For a quick overview of the Budget, watch this video.

Descriptive transcript: Budget 101: What Is It?

To read the current Budget, check out Ontario.ca/budget for both electronic and print versions.

The financial cycle

The government's financial cycle begins by early April and ends March 31. It begins with the release of the budget, and ends with pre-budget consultations, which inform the next year's budget.

Financial Cycle Begins

The government's financial cycle begins on April 1.


The Budget is released in early April. It is an annual financial plan that:

  • sets the government's priorities
  • outlines expected revenues and expenses.

Estimates are detailed spending plans that outline what each ministry expects to spend.

First quarter update

A quarterly update is released on or before August 15 providing details about:

  • Ontario's fiscal outlook for the current fiscal year
  • the province's revenues and expenses.

The Public Accounts are a look-back at the previous fiscal year. They:

  • compare Ontario's actual financial performance with the goals set out in the Budget
  • feature the financial highlights of that year
  • provide audited financial statements for that year, audited by the Auditor General

The Fall Economic Statement is released in the fall and:

  • reports on the government’s progress in achieving its Budget goals
  • provides an update on the state of the economy.

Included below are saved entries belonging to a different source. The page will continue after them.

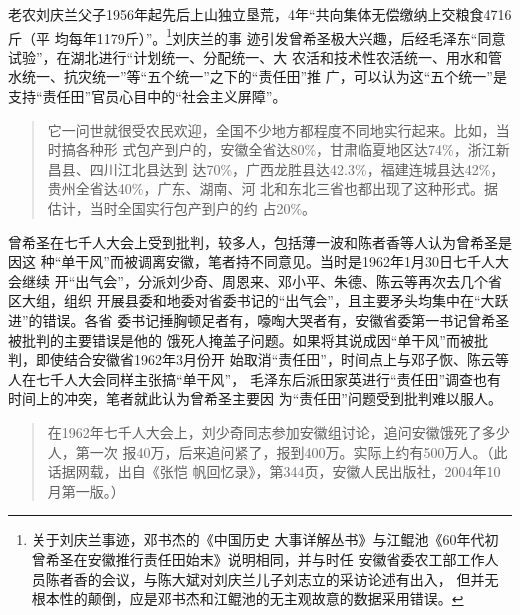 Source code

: 老农刘庆兰父子1956年起先后上山独立垦荒，4年``共向集体无偿缴纳上交粮食4716斤（平
均每年1179斤）''。\cite{anhuiliushi}\footnote{关于刘庆兰事迹，邓书杰的《中国历史
  大事详解丛书》与江鲲池《60年代初曾希圣在安徽推行责任田始末》说明相同，并与时任
  安徽省委农工部工作人员陈者香的会议，与陈大斌对刘庆兰儿子刘志立的采访论述有出入，
  但并无根本性的颠倒，应是邓书杰和江鲲池的无主观故意的数据采用错误。}刘庆兰的事
迹引发曾希圣极大兴趣，后经毛泽东``同意试验''，在湖北进行``计划统一、分配统一、大
农活和技术性农活统一、用水和管水统一、抗灾统一''等``五个统一''之下的``责任田''推
广，可以认为这``五个统一''是支持``责任田''官员心目中的``社会主义屏障''。

\begin{quotation}
  它一问世就很受农民欢迎，全国不少地方都程度不同地实行起来。比如，当时搞各种形
  式包产到户的，安徽全省达80\%，甘肃临夏地区达74\%，浙江新昌县、四川江北县达到
  达70\%，广西龙胜县达42.3\%，福建连城县达42\%，贵州全省达40\%，广东、湖南、河
  北和东北三省也都出现了这种形式。据估计，当时全国实行包产到户的约
  占20\%。
\end{quotation}

曾希圣在七千人大会上受到批判，较多人，包括薄一波和陈者香等人认为曾希圣是因这
种``单干风''而被调离安徽，笔者持不同意见。当时是1962年1月30日七千人大会继续
开``出气会''，分派刘少奇、周恩来、邓小平、朱德、陈云等再次去几个省区大组，组织
开展县委和地委对省委书记的``出气会''，且主要矛头均集中在``大跃进''的错误。各省
委书记捶胸顿足者有，嚎啕大哭者有，安徽省委第一书记曾希圣被批判的主要错误是他的
饿死人掩盖子问题。如果将其说成因``单干风''而被批判，即使结合安徽省1962年3月份开
始取消``责任田''，时间点上与邓子恢、陈云等人在七千人大会同样主张搞``单干风''，
毛泽东后派田家英进行``责任田''调查也有时间上的冲突，笔者就此认为曾希圣主要因
为``责任田''问题受到批判难以服人。

\begin{quotation}
  在1962年七千人大会上，刘少奇同志参加安徽组讨论，追问安徽饿死了多少人，第一次
  报40万，后来追问紧了，报到400万。实际上约有500万人。（此话据网载，出自《张恺
  帆回忆录》，第344页，安徽人民出版社，2004年10月第一版。）
\end{quotation}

Before the Budget is presented, we reach out to people and organizations across the province to gather information to help determine public priorities for the Budget.

Third quarter update

A quarterly update is released on or before February 15 providing details about:

  • Ontario's fiscal outlook for the current fiscal year
  • the province's revenues and expenses.

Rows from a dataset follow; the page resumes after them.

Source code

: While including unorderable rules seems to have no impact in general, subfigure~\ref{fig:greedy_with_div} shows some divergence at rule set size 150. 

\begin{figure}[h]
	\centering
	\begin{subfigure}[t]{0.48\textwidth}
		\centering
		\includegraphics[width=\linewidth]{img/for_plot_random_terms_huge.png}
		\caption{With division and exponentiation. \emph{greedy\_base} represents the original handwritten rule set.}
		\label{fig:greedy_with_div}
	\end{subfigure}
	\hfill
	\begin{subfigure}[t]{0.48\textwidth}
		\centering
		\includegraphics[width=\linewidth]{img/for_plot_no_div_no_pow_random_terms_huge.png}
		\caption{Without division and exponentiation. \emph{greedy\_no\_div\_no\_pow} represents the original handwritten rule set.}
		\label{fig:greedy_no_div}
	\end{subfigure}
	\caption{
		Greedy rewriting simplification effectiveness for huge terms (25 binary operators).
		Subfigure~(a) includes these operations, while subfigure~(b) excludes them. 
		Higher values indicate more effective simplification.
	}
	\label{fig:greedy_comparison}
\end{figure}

The government's financial cycle ends March 31 and restarts on April 1.

Where the Budget money comes from

The government's budget is similar to your own personal budget — just much bigger. When you work, you get paid — sometimes you even earn money through investments. The province operates in a similar way by collecting revenues.

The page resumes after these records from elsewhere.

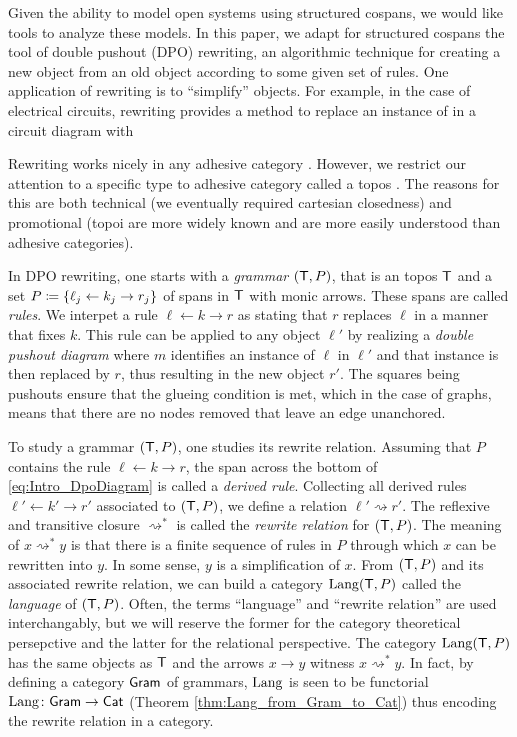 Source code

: \documentclass{amsart}
\begin{document}
Given the ability to model open systems using
structured cospans, we would like tools to analyze
these models. In this paper, we adapt for
structured cospans the tool of double pushout
(DPO) rewriting, an algorithmic technique for
creating a new object from an old object according
to some given set of rules. One application of
rewriting is to ``simplify'' objects. For example,
in the case of electrical circuits, rewriting
provides a method to replace an instance of
 in a circuit
diagram with 

Rewriting works nicely in any adhesive category
\cite{LackSobo_Adhesive}. However, we restrict our
attention to a specific type to adhesive category
called a topos \cite{LackSobo_TopsIsAdh}. The
reasons for this are both technical (we eventually
required cartesian closedness) and promotional
(topoi are more widely known and are more easily
understood than adhesive categories).

In DPO rewriting, one starts with a \emph{grammar}
$ ( \mathsf{T},P ) $, that is an topos $ \mathsf{T} $ and a set
$ P \coloneqq \{ \ell_j \leftarrow k_j \to r_j \} $ of spans in $ \mathsf{T} $ with monic arrows. These
spans are called \emph{rules}. We interpet a rule
$ \ell \gets k \to r $ as stating that $ r $
replaces $ \ell $ in a manner that fixes $ k
$. This rule can be applied to any object
$ \ell' $ by realizing a \emph{double pushout
  diagram} 
where $ m $ identifies an instance of $ \ell $ in
$ \ell' $ and that instance is then replaced by
$ r $, thus resulting in the new object $ r'
$. The squares being pushouts ensure that the
glueing condition is met, which in the case of
graphs, means that there are no nodes removed
that leave an edge unanchored.

To study a grammar $ ( \mathsf{T} , P ) $, one studies its
rewrite relation. Assuming that $ P $ contains the
rule $ \ell \gets k \to r $, the span across the
bottom of \eqref{eq:Intro_DpoDiagram} is called a
\emph{derived rule}. Collecting all derived rules
$ \ell' \gets k' \to r' $ associated to
$ ( \mathsf{T},P ) $, we define a relation
$ \ell' \rightsquigarrow r' $.  The reflexive and
transitive closure $ \rightsquigarrow^\ast $ is called
the \emph{rewrite relation} for $ ( \mathsf{T},P ) $.  The
meaning of $ x \rightsquigarrow^\ast y $ is that
there is a finite sequence of rules in $ P $ through
which $ x $ can be rewritten into $ y $.  In some
sense, $ y $ is a simplification of $ x $. From
$ ( \mathsf{T},P ) $ and its associated rewrite relation,
we can build a category $ \mathrm{Lang} ( \mathsf{T},P ) $ called
the \emph{language} of $ (\mathsf{T},P) $. Often, the
terms ``language'' and ``rewrite relation'' are
used interchangably, but we will reserve the
former for the category theoretical persepctive
and the latter for the relational perspective.
The category $ \mathrm{Lang} (\mathsf{T},P) $ has the same objects
as $ \mathsf{T} $ and the arrows $ x \to y $ witness
$ x \rightsquigarrow^\ast y $. In fact, by
defining a category $ \mathsf{Gram} $ of grammars,
$ \mathrm{Lang} $ is seen to be functorial
$ \mathrm{Lang} \colon \mathsf{Gram} \to \mathsf{Cat} $ (Theorem
\ref{thm:Lang_from_Gram_to_Cat}) thus encoding the
rewrite relation in a category.
\end{document}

The revenues the government collects are mainly made up of taxes. These include the sales tax you pay at the store, your income tax or business taxes. Government revenues also come from transfers from the federal government, and the fees you pay to get things like driving or fishing licences.

What the province needs to pay for

Your own budget includes earnings, but must also be used to manage expenses. You also have to buy groceries, pay rent or a mortgage and manage a host of other expenses. Like you, the government also has expenses to pay for. Ontario's biggest expenses are related to education, health care and infrastructure like roads and bridges.

Deficit and debt

If you spend more than you earn, you end up owing money. Similarly, sometimes the government's revenues are not enough to cover its expenses. To protect important services like health care and education, the government borrows funds to cover this gap — kind of like a mortgage on a house — and pays it back with interest over time.

In years when a government's revenues are not enough to cover its expenses, it has a deficit. When deficits add up from one year to the next, they become part of the provincial debt.

Who determines what Ontario spends money on

There are many stops along the way to creating the province’s financial roadmap. The Minister of Finance and a committee with members of all three political parties connect with people who represent industries, businesses and associations across Ontario. These consultations are taken into consideration before the Budget makes its way to the Legislature.

Learn more about pre-Budget consultations

The final content of the Budget

The Budget is introduced in the Legislature by the government. It reflects key government priorities and choices about where to spend money and takes into account concerns raised in pre-budget consultations. The Budget is voted on by all parties in the Ontario Legislature.

How do you know the budget is working?

Throughout the year, the government checks to see if the roadmap is leading the province where it thought it would. If revenue or expenses are off track, then adjustments can be made to make sure policies and programs continue to support you.